(Stored data)
____________________
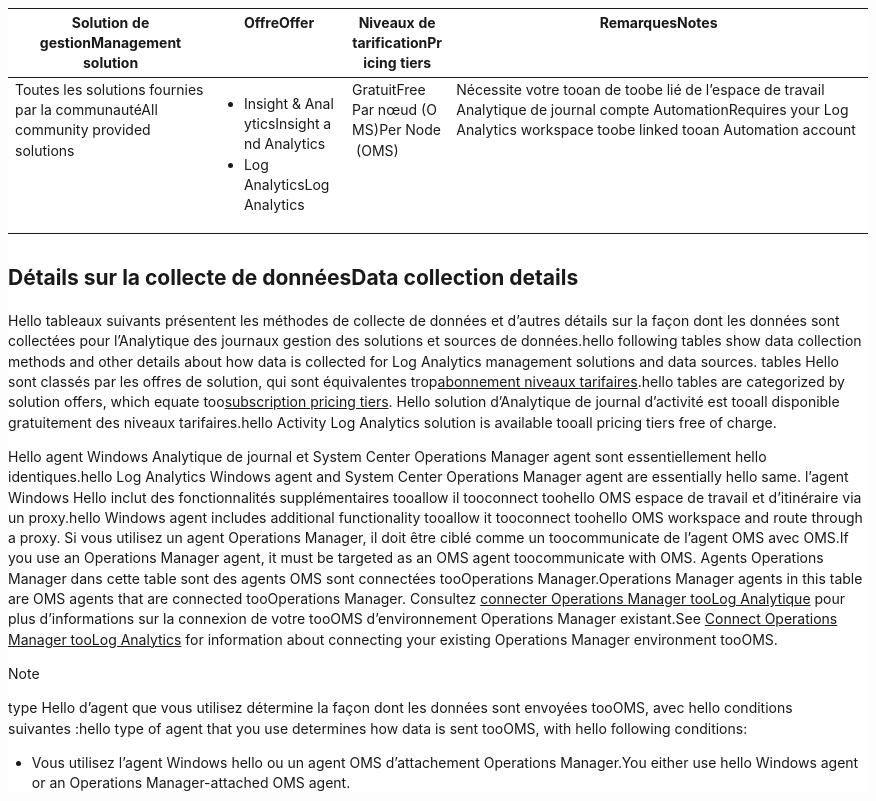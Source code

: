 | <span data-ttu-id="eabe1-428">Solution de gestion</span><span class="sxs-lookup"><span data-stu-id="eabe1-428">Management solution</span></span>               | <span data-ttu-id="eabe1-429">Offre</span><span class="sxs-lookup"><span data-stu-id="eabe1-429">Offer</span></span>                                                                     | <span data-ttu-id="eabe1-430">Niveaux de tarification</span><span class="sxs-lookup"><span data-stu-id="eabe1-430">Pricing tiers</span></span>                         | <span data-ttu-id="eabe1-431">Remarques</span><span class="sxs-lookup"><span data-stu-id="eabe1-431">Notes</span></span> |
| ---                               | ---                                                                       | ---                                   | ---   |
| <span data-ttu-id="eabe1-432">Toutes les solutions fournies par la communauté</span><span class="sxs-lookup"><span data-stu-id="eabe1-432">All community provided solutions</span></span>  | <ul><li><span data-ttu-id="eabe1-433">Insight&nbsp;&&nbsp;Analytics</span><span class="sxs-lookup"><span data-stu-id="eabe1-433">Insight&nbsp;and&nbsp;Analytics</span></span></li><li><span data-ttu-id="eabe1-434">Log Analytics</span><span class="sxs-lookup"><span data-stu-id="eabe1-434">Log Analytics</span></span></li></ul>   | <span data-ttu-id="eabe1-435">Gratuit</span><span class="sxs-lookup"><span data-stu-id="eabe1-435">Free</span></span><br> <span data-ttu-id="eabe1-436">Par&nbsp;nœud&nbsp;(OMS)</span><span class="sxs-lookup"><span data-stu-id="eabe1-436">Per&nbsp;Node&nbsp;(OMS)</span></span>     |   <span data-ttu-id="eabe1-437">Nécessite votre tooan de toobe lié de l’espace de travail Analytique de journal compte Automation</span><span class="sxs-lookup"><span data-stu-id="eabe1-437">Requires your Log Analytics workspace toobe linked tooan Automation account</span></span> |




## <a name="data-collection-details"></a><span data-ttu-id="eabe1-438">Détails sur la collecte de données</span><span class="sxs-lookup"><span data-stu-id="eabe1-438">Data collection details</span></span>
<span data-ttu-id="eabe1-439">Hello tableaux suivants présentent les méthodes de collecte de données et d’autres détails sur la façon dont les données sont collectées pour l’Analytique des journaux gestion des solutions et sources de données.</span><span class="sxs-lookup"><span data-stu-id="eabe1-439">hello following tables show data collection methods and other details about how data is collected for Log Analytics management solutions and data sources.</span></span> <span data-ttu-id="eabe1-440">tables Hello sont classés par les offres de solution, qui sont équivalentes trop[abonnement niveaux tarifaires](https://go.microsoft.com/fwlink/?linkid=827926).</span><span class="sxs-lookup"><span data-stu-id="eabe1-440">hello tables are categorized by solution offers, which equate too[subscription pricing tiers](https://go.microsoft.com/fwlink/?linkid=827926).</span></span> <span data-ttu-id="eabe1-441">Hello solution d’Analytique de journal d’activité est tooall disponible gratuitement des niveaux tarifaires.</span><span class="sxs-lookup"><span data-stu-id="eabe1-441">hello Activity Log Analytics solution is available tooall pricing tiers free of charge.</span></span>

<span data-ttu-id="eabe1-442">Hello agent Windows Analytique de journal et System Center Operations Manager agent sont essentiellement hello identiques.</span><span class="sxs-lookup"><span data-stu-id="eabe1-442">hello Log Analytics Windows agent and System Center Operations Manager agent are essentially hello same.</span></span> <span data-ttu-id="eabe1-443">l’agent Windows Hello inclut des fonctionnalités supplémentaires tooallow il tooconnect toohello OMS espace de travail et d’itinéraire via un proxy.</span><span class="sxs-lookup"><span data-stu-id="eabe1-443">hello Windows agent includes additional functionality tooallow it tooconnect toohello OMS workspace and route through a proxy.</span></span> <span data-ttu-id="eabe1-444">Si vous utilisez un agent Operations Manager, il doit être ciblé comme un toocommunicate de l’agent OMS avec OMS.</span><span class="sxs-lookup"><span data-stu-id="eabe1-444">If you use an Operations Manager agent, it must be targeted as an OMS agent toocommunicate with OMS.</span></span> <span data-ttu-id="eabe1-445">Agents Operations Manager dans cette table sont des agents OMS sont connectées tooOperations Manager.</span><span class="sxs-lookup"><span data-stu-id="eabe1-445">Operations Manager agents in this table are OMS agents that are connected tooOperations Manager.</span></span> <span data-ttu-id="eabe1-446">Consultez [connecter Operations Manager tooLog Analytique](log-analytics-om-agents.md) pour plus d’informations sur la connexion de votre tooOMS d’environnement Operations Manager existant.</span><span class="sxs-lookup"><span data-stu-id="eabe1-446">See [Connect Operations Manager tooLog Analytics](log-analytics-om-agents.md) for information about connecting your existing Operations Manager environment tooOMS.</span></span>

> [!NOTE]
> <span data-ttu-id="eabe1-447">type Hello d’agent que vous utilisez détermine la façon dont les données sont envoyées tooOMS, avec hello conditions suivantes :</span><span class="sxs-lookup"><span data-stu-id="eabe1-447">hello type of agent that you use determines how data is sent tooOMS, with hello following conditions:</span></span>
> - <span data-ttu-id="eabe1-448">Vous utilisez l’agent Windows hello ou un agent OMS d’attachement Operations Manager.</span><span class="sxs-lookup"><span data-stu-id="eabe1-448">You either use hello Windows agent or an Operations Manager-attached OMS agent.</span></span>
____________________
_PROBLEM DETAILS:_
Write out, word for word, every line from the one containing "hello following conditions:</span></span>" through the last line of the records above.

_EXERCISE SOLUTION:_
> <span data-ttu-id="eabe1-447">type Hello d’agent que vous utilisez détermine la façon dont les données sont envoyées tooOMS, avec hello conditions suivantes :</span><span class="sxs-lookup"><span data-stu-id="eabe1-447">hello type of agent that you use determines how data is sent tooOMS, with hello following conditions:</span></span>
> - <span data-ttu-id="eabe1-448">Vous utilisez l’agent Windows hello ou un agent OMS d’attachement Operations Manager.</span><span class="sxs-lookup"><span data-stu-id="eabe1-448">You either use hello Windows agent or an Operations Manager-attached OMS agent.</span></span>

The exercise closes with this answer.